Montreal Gazette

HIGH SCHOOL REUNION HELPED ME APPRECIATE LIFE

- JOSH FREED joshfreed4­9@gmail.com

I had a very emotional experience recently, and I don’t mean the U.S. election.

I attended the 50th anniversar­y reunion of my Outremont High School class, in what proved to be a remarkable piece of time travel.

Many Montreal schools have reunions — some like Wagar famously hold them in Toronto. So it was good to see over half our Outremont grads were still in Montreal (only seven of 60 in Toronto).

Others were eagerly flying in from Alberta, B.C., California and elsewhere after a lifetime away.

Months before the reunion date, emails started to fly — at first polite, then more emotional, filled with classmates’ personal histories that often surprised me.

I knew we were all Protestant School Board grads whose class lists showed no Protestant­s. But the emails revealed almost a fifth of our classmates had been Hungarians — who’d fled to Canada with their families in the late 50s, after the Soviets invaded.

Many described harrowing escapes “hiding in bomb shelters during battles” or “crawling across frozen fields at night, as Russian flares lit up the black earth.”

But they all somehow found ships to Canada.

Amazingly, some never knew how many other Outremonte­rs were also Hungarian refugees — they were too busy trying to learn two new languages and fit in as Canadians.
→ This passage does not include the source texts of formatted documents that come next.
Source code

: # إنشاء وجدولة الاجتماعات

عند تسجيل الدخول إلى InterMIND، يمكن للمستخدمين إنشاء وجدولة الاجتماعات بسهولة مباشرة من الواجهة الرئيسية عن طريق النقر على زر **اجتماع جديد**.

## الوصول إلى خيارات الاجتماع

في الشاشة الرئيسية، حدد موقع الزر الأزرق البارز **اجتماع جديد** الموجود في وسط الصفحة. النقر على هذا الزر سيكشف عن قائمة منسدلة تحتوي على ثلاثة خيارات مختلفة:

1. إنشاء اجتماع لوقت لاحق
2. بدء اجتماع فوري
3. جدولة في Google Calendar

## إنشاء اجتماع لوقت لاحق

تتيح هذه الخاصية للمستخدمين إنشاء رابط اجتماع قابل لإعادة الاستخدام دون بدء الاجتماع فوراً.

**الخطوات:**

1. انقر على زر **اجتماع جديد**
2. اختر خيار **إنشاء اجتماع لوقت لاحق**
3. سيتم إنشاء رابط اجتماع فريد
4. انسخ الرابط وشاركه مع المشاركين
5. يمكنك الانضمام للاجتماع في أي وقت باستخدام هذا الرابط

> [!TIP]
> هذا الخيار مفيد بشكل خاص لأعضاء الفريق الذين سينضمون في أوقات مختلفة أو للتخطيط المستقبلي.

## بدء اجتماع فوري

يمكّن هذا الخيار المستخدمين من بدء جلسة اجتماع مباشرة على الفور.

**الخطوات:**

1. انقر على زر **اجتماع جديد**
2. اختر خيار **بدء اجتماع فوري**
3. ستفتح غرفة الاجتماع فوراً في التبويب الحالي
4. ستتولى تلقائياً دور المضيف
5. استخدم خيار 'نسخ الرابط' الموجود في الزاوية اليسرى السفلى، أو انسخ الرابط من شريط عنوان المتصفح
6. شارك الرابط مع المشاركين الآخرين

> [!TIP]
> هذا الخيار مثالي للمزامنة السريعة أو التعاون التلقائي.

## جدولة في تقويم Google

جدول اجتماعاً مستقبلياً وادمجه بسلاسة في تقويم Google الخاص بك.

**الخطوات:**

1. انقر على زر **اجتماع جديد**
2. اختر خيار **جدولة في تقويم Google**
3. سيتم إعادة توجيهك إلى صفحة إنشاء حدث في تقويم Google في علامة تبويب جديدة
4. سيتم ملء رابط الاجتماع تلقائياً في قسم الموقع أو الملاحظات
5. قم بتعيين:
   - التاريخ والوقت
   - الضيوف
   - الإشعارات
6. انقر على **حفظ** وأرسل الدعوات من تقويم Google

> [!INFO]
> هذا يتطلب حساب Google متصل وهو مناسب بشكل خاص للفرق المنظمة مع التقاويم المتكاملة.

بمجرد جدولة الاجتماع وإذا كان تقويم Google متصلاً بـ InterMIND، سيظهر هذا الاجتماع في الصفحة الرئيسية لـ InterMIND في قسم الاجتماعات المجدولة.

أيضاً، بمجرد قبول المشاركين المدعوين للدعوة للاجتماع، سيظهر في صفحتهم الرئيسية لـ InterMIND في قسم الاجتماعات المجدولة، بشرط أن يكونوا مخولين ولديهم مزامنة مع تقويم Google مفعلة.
But as they discovered each other in recent months emails flew back and forth in Hungarian, exchanging stories — though I can’t say about what, as I couldn’t read letters starting “Baráti köszönttel, all!”

Other classmates were children of Holocaust survivors who also shared refugee tales with each other for the first time. All these new immigrants were poor, hard-working, determined kids — which is why Outremont dominated the province for years in top matriculat­ion scores.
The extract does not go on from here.